Half Moon, Small Cloud
Caught out in daylight, a rabbit's
transparent pallor, the moon
is paired with a cloud of equal weight:
the heavenly congruence startles.
For what is the moon, that it haunts us,
this impudent companion immigrated
from the system's less fortunate margins,
the realm of dust collected in orbs?
We grow up as children with it, a nursemaid
of a bonneted sort, round-faced and kind,
not burning too close like parents, or too far
to spare even a glance, like movie stars.

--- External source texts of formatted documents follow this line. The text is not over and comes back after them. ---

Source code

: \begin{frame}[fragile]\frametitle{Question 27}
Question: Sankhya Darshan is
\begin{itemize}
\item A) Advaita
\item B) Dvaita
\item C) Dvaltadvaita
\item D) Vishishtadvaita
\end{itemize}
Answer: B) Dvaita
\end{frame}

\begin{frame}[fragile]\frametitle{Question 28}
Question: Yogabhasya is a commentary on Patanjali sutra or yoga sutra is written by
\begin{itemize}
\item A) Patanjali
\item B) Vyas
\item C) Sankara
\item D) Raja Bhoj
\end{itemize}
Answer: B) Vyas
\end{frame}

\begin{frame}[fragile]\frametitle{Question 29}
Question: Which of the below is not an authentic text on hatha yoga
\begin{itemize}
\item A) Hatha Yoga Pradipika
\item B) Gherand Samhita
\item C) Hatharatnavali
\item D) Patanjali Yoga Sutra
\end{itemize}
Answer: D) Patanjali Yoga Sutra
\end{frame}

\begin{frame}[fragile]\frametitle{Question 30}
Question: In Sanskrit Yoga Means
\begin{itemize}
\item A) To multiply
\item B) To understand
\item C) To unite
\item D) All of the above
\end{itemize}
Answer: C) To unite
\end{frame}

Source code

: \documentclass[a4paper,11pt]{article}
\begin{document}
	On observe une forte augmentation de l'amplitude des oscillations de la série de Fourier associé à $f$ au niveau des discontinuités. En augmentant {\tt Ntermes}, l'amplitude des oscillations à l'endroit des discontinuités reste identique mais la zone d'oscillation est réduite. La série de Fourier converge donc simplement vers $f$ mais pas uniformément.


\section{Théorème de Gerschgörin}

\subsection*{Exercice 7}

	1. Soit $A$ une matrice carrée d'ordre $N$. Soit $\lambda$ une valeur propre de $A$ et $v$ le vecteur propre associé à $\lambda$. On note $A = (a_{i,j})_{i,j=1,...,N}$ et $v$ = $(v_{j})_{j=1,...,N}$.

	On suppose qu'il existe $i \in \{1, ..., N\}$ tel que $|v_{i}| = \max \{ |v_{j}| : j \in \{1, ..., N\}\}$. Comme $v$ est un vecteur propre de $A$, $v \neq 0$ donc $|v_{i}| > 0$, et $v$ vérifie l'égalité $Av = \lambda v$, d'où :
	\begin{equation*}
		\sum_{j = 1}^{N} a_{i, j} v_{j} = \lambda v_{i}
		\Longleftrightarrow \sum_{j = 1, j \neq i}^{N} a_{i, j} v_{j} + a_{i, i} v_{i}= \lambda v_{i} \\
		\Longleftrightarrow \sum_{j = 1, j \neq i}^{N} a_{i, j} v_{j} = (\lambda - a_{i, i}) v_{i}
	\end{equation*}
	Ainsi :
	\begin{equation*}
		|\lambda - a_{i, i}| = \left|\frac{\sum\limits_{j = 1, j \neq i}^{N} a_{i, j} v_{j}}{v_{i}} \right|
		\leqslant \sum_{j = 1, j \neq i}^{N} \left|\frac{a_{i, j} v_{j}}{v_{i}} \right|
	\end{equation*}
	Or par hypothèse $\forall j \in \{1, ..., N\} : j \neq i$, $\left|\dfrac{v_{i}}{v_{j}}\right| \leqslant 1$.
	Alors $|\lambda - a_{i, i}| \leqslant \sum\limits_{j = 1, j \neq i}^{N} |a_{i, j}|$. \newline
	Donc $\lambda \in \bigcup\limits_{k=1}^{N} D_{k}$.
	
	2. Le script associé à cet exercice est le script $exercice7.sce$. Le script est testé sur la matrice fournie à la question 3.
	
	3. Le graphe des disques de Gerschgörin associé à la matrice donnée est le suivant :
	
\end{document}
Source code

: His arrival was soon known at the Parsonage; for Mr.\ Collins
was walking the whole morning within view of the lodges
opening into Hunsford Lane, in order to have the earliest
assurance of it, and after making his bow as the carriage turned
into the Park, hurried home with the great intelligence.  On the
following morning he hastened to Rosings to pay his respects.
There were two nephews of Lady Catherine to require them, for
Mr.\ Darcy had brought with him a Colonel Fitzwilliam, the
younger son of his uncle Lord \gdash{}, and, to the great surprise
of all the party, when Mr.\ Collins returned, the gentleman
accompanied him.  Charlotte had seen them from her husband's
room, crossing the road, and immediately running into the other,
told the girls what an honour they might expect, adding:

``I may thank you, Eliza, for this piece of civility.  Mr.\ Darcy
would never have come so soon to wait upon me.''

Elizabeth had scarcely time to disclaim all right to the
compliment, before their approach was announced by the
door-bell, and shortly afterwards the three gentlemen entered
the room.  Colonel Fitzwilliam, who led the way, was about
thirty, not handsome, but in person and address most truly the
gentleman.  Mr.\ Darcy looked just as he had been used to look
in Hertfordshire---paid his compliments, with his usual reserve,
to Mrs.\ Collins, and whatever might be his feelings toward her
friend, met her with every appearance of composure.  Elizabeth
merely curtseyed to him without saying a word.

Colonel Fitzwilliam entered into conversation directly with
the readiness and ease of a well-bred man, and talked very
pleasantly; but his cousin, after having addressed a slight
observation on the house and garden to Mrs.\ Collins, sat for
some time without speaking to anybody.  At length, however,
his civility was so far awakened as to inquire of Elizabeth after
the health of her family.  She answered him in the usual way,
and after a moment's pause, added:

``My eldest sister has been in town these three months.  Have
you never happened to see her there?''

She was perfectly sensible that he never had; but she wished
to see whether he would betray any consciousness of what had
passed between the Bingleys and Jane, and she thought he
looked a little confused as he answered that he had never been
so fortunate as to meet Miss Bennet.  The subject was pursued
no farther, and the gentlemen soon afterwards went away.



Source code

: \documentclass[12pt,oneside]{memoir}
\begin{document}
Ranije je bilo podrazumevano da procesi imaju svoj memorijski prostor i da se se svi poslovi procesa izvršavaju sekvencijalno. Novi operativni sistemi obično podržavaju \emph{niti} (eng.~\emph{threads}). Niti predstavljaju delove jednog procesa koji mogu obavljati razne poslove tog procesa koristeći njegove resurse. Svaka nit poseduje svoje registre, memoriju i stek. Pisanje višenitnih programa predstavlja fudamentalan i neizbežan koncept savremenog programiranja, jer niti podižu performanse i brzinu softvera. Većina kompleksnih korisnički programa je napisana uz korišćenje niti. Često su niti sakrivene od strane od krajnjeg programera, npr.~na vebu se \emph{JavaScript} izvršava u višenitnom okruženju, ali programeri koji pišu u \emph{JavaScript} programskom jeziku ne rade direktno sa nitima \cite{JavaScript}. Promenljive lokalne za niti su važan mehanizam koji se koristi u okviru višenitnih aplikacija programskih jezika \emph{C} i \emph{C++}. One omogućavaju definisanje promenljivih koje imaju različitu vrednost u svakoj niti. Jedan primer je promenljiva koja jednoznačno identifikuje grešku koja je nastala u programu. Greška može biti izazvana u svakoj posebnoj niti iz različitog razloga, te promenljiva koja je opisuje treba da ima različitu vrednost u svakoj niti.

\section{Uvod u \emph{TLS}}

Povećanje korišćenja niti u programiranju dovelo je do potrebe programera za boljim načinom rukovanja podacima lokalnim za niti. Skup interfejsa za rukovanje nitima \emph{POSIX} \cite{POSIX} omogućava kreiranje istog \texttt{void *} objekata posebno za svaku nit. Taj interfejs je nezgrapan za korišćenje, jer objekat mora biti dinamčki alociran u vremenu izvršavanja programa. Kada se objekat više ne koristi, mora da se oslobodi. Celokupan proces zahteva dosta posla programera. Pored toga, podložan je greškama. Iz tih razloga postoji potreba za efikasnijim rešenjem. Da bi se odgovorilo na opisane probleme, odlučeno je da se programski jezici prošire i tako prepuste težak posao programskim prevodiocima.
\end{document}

No star but in the zodiac of stars,
a stranger there, too big, it begs for love
(the man in it) and yet is diaphanous,
its thereness as mysterious as ours.
Evening Concert, Sainte-Chapelle
The celebrated windows flamed with light
directly pouring north across the Seine;
we rustled into place. Then violins
vaunting Vivaldi's strident strength, then Brahms,
seemed to suck with their passionate sweetness,
bit by bit, the vigor from the red,
the blazing blue, so that the listening eye
saw suddenly the thick black lines, in shapes
of shield and cross and strut and brace, that held
the holy glowing fantasy together.
The music surged; the glow became a milk,
a whisper to the eye, a glimmer ebbed
until our beating hearts, our violins
were cased in thin but solid sheets of lead.
Country Music
February 1999
Oh Monica, you Monica
In your little black beret,
You beguiled our saintly Billy
And led that creep astray.
He'd never seen thong underpants
Or met a Valley girl;
He was used to Southern women,
Like good old Minnie Pearl.
You vamped him with your lingo,
Your notes in purple ink,
And fed him
Vox and bagels
Until he couldn't think.
You were our Bill's Delilah
Until Acquittal Day;
You're his-tor-y now, Monica,
In your little black beret.
Copyright © 2009 by John Updike. All rights reserved. No part of this excerpt may be reproduced or reprinted without permission in writing from the publisher.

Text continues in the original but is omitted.